Management of the commons

I make common cause on this with Bookchin who writes: “No organizational model, however, should be fetishized to the point where it flatly contradicts the imperatives of real life” (2014: 183). Springer and many other anarchists and autonomistas consider the only legitimate form of organization to be horizontal, decentered, open, consensual and non-hierarchical. “Just to be clear,” I wrote, “I am not saying horizontality is bad – indeed I think it an excellent objective – but that we should acknowledge its limits as a hegemonic organizational principle, and be prepared to go far beyond it when necessary” (2013a: 70). In the case of the management of the commons, for example, it is difficult if not impossible (as Elinor Ostrom’s work had demonstrated) to take consensual horizontality to much larger scales such as the metropolitan region, the bioregion, and certainly not the globe (as in the case of global warming). At those scales it was impossible to proceed without setting up “confederal” or “nested” (which means inevitably hierarchical in my view but then this too may just be semantics) structures of decision making that entailed serious adjustments in organized thinking as well as forms of institutionalized governance.

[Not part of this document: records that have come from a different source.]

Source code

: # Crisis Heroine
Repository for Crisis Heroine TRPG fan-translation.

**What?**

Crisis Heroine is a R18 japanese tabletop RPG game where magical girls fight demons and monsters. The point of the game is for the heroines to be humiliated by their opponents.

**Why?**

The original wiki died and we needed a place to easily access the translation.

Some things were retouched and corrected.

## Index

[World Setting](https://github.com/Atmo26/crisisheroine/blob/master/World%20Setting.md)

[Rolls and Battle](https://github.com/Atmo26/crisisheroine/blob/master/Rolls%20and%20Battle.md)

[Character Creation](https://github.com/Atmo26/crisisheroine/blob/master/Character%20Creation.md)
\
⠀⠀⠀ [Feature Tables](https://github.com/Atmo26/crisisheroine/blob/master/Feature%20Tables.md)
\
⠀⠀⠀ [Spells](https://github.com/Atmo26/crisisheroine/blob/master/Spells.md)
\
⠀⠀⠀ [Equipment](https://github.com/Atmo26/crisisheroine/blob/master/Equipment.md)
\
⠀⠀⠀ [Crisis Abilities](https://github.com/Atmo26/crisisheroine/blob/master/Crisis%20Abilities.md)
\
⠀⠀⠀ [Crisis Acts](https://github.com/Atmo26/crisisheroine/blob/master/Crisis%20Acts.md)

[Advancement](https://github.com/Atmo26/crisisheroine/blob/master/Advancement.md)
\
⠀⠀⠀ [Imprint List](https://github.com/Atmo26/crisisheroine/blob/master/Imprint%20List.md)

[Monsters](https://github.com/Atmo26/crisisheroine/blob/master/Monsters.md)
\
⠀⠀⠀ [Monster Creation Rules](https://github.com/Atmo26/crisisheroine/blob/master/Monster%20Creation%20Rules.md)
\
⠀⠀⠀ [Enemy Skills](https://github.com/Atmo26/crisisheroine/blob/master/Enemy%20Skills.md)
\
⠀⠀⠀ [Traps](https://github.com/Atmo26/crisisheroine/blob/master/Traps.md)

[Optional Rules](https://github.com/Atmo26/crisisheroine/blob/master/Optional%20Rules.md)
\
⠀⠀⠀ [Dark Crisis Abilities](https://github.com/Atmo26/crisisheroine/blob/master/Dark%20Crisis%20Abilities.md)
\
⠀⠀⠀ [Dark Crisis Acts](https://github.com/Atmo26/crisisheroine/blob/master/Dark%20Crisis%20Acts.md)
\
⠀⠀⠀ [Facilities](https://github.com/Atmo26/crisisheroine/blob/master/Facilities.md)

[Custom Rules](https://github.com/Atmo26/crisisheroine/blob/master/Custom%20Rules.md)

The need for collaboration
The mobilization of political power is essential and the state cannot be neglected as a potential site for radicalization. On all these points I beg to differ with many of my autonomist and anarchist colleagues. But this does not preclude collaboration and mutual aid with respect to the many other common anti-capitalist struggles with which we are engaged. Honest disagreements should be no barrier to fertile collaborations.